HOW TO COMPLETE THIS TASK => Show every line from the data below that includes "subscribe".

DATA UNDER STUDY =>
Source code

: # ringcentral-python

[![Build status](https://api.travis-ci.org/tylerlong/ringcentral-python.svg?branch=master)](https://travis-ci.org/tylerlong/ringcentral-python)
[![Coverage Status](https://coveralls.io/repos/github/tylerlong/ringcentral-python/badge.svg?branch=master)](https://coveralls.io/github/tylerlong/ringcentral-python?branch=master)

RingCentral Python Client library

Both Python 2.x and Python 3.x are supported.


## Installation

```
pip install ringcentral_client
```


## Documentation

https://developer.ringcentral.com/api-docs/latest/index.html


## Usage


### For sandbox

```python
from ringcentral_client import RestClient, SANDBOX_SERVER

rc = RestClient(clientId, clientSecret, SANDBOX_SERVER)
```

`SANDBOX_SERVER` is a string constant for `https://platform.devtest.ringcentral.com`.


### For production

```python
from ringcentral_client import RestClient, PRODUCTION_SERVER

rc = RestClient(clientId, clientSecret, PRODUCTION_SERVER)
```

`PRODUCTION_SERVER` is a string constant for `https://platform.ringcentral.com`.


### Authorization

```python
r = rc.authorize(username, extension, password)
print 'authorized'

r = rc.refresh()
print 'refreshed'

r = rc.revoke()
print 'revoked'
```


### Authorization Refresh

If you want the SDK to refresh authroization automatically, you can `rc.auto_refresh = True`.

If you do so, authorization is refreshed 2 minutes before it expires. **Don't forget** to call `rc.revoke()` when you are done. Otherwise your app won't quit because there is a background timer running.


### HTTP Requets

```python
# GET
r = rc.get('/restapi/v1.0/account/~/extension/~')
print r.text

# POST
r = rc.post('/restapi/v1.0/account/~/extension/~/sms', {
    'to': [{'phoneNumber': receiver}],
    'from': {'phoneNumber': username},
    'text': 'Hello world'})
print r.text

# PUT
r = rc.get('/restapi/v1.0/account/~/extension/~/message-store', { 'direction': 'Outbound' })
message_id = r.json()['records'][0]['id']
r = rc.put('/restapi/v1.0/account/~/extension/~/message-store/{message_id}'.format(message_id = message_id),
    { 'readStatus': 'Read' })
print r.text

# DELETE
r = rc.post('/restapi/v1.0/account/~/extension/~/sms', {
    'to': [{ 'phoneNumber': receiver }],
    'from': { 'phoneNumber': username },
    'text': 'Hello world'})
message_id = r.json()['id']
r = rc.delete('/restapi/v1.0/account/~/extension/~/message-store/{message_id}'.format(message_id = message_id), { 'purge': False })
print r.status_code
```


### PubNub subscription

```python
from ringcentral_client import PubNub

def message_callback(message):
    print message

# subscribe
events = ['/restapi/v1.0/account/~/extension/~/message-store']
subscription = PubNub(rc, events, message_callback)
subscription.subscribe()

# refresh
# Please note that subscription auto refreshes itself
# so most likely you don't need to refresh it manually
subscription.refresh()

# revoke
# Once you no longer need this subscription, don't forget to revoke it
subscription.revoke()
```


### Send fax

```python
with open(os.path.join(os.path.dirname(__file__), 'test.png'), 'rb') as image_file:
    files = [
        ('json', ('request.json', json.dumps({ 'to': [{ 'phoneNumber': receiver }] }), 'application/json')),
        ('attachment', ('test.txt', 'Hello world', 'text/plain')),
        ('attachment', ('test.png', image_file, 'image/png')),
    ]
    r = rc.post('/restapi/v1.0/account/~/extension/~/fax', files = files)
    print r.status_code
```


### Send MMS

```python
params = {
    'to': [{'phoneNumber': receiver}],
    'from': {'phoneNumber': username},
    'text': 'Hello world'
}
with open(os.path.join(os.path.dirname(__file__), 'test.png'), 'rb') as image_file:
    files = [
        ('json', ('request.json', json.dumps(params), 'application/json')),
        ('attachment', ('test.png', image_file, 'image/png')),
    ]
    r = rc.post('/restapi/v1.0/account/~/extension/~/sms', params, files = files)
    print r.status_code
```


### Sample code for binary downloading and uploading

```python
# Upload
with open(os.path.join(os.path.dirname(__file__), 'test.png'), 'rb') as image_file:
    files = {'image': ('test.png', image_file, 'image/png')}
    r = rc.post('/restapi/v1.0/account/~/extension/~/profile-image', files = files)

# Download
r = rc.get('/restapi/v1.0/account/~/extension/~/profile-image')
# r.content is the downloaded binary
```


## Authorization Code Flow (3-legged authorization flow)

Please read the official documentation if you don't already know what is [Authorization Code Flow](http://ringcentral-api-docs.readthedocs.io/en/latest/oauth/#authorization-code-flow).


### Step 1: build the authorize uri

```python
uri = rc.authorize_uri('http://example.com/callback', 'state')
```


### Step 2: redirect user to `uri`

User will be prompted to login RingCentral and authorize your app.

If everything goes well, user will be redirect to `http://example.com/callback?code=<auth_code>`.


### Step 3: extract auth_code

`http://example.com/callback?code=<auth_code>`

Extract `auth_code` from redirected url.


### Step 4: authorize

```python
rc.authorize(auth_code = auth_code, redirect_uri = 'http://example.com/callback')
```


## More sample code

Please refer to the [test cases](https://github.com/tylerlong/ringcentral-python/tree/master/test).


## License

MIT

RESPONSE AREA =>
# subscribe
subscription.subscribe()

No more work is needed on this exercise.